→ Data for this task

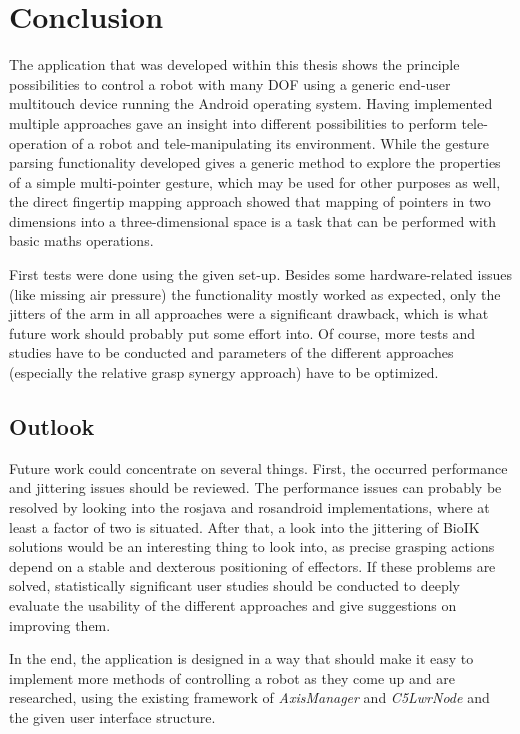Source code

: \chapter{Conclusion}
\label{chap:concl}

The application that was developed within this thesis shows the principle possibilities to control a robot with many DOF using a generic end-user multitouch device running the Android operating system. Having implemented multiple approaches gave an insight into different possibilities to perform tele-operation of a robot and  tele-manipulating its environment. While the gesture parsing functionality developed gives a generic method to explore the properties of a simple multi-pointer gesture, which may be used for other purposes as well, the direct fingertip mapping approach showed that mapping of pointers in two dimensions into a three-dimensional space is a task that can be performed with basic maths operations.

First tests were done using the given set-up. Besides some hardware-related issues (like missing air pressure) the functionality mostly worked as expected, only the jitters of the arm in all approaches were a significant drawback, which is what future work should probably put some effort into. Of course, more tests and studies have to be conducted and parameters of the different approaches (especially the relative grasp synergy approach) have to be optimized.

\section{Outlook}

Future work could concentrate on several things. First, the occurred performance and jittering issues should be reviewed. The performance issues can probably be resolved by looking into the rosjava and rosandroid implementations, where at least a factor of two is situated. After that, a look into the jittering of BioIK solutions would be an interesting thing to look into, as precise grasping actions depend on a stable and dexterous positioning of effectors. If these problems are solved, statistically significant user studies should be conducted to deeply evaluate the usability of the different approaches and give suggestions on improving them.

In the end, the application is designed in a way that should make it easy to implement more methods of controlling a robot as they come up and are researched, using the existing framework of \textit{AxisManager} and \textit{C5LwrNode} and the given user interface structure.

→ About this task
Set down the entries above word for word, but drop any image.

→ Task response
Source code

: \chapter{Conclusion}
\label{chap:concl}

The application that was developed within this thesis shows the principle possibilities to control a robot with many DOF using a generic end-user multitouch device running the Android operating system. Having implemented multiple approaches gave an insight into different possibilities to perform tele-operation of a robot and  tele-manipulating its environment. While the gesture parsing functionality developed gives a generic method to explore the properties of a simple multi-pointer gesture, which may be used for other purposes as well, the direct fingertip mapping approach showed that mapping of pointers in two dimensions into a three-dimensional space is a task that can be performed with basic maths operations.

First tests were done using the given set-up. Besides some hardware-related issues (like missing air pressure) the functionality mostly worked as expected, only the jitters of the arm in all approaches were a significant drawback, which is what future work should probably put some effort into. Of course, more tests and studies have to be conducted and parameters of the different approaches (especially the relative grasp synergy approach) have to be optimized.

\section{Outlook}

Future work could concentrate on several things. First, the occurred performance and jittering issues should be reviewed. The performance issues can probably be resolved by looking into the rosjava and rosandroid implementations, where at least a factor of two is situated. After that, a look into the jittering of BioIK solutions would be an interesting thing to look into, as precise grasping actions depend on a stable and dexterous positioning of effectors. If these problems are solved, statistically significant user studies should be conducted to deeply evaluate the usability of the different approaches and give suggestions on improving them.

In the end, the application is designed in a way that should make it easy to implement more methods of controlling a robot as they come up and are researched, using the existing framework of \textit{AxisManager} and \textit{C5LwrNode} and the given user interface structure.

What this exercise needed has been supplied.